Register AI-powered tool search and discovery functionality.
This method adds sophisticated tool discovery capabilities to the SMCP server,
enabling clients to find relevant tools using natural language queries.
It provides both programmatic (MCP tool) and protocol-level (tools/find method)
interfaces for tool discovery.
Registered Tools:
================
find_tools:
Primary tool discovery interface with AI-powered search capabilities.
Parameters:
- query (str): Natural language description of desired functionality
- categories (list, optional): Tool categories to filter by
- limit (int, default=10): Maximum number of results
- use_advanced_search (bool, default=True): Use AI vs keyword search
Returns: JSON string with discovered tools and search metadata
search_tools:
Backward-compatible alias for find_tools with identical functionality.

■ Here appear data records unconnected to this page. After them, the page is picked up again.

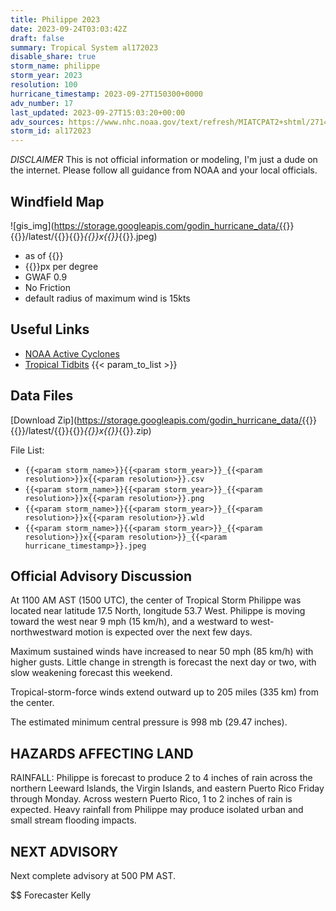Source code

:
 ```yaml
---
title: Philippe 2023
date: 2023-09-24T03:03:42Z
draft: false
summary: Tropical System al172023
disable_share: true
storm_name: philippe
storm_year: 2023
resolution: 100
hurricane_timestamp: 2023-09-27T150300+0000
adv_number: 17
last_updated: 2023-09-27T15:03:20+00:00
adv_sources: https://www.nhc.noaa.gov/text/refresh/MIATCPAT2+shtml/271452.shtml;https://www.nhc.noaa.gov/refresh/graphics_at2+shtml/145431.shtml?cone
storm_id: al172023
---
```

*DISCLAIMER* This is not official information or modeling, I'm just a dude on the internet.  Please follow all guidance from NOAA and your local officials.

## Windfield Map
![gis_img](https://storage.googleapis.com/godin_hurricane_data/{{<param storm_name>}}{{<param storm_year>}}/latest/{{<param storm_name>}}{{<param storm_year>}}_{{<param resolution>}}x{{<param resolution>}}_{{<param hurricane_timestamp>}}.jpeg)

- as of {{<param last_updated>}}
- {{<param resolution>}}px per degree
- GWAF 0.9
- No Friction
- default radius of maximum wind is 15kts

## Useful Links
- [NOAA Active Cyclones](https://www.nhc.noaa.gov/)
- [Tropical Tidbits](https://www.tropicaltidbits.com/storminfo/)
{{< param_to_list >}}

## Data Files
[Download Zip](https://storage.googleapis.com/godin_hurricane_data/{{<param storm_name>}}{{<param storm_year>}}/latest/{{<param storm_name>}}{{<param storm_year>}}_{{<param resolution>}}x{{<param resolution>}}_{{<param hurricane_timestamp>}}.zip)

File List:
- `{{<param storm_name>}}{{<param storm_year>}}_{{<param resolution>}}x{{<param resolution>}}.csv`
- `{{<param storm_name>}}{{<param storm_year>}}_{{<param resolution>}}x{{<param resolution>}}.png`
- `{{<param storm_name>}}{{<param storm_year>}}_{{<param resolution>}}x{{<param resolution>}}.wld`
- `{{<param storm_name>}}{{<param storm_year>}}_{{<param resolution>}}x{{<param resolution>}}_{{<param hurricane_timestamp>}}.jpeg`


## Official Advisory Discussion
At 1100 AM AST (1500 UTC), the center of Tropical Storm Philippe was
located near latitude 17.5 North, longitude 53.7 West. Philippe is
moving toward the west near 9 mph (15 km/h), and a westward to
west-northwestward motion is expected over the next few days.
 
Maximum sustained winds have increased to near 50 mph (85 km/h) with
higher gusts. Little change in strength is forecast the next day or
two, with slow weakening forecast this weekend.
 
Tropical-storm-force winds extend outward up to 205 miles (335 km)
from the center.
 
The estimated minimum central pressure is 998 mb (29.47 inches).
 
 
HAZARDS AFFECTING LAND
----------------------
RAINFALL: Philippe is forecast to produce 2 to 4 inches of rain 
across the northern Leeward Islands, the Virgin Islands, and eastern 
Puerto Rico Friday through Monday. Across western Puerto Rico, 1 to 
2 inches of rain is expected. Heavy rainfall from Philippe may 
produce isolated urban and small stream flooding impacts. 
 
 
NEXT ADVISORY
-------------
Next complete advisory at 500 PM AST.
 
$$
Forecaster Kelly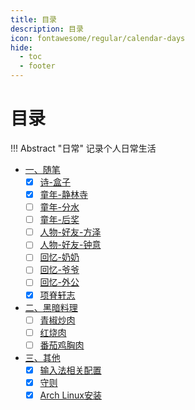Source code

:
 ```yaml
---
title: 目录
description: 目录
icon: fontawesome/regular/calendar-days
hide:
  - toc
  - footer
---
```


# 目录

!!! Abstract "日常"
    记录个人日常生活

- <a class="navigation" href="文字/">一、随笔</a>
    - [x] <a class="navigation" href="文字/诗-盒子/">诗-盒子</a>
    - [x] <a class="navigation" href="文字/童年-静林寺/">童年-静林寺</a>
    - [ ] <a class="navigation" href="文字/童年-分水/">童年-分水</a>
    - [ ] <a class="navigation" href="文字/童年-后奖/">童年-后奖</a>
    - [ ] <a class="navigation" href="文字/人物-好友-方泽/">人物-好友-方泽</a>
    - [ ] <a class="navigation" href="文字/人物-好友-钟意/">人物-好友-钟意</a>
    - [ ] <a class="navigation" href="文字/回忆-奶奶/">回忆-奶奶</a>
    - [ ] <a class="navigation" href="文字/回忆-爷爷/">回忆-爷爷</a>
    - [ ] <a class="navigation" href="文字/回忆-外公/">回忆-外公</a>
    - [x] <a class="navigation" href="文字/文-项脊轩志/">项脊轩志</a>
- <a class="navigation" href="厨艺/">二、黑暗料理</a>
    - [ ] <a class="navigation" href="厨艺/青椒炒肉/">青椒炒肉</a>
    - [ ] <a class="navigation" href="厨艺/红烧肉/">红烧肉</a>
    - [ ] <a class="navigation" href="厨艺/番茄鸡胸肉/">番茄鸡胸肉</a>
- <a class="navigation" href="其他/">三、其他</a>
    - [x] <a class="navigation" href="其他/输入法相关配置/">输入法相关配置</a>
    - [x] <a class="navigation" href="其他/守则/">守则</a>
    - [x] <a class="navigation" href="其他/Arch Linux安装/">Arch Linux安装</a>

Maintained for compatibility with existing integrations.
Search Capabilities:
===================
AI-Powered Search (ToolFinderLLM):
- Uses Large Language Model to understand query semantics with optimized context
- Pre-filters tools using keyword matching to reduce LLM context cost
- Analyzes only essential tool information (name + description) for cost efficiency
- Provides relevance scoring and reasoning
- Handles complex queries like "analyze protein interactions in cancer"
Embedding-Based Search (Tool_RAG):
- Uses vector embeddings for semantic similarity matching
- Fast approximate matching for large tool collections
- Good balance between speed and semantic understanding
Keyword Search (Fallback):
- Simple text matching against tool names and descriptions
- Always available regardless of AI tool availability
- Provides basic but reliable tool discovery
Search Strategy:
===============
1. **Preference**: ToolFinderLLM (most intelligent, cost-optimized)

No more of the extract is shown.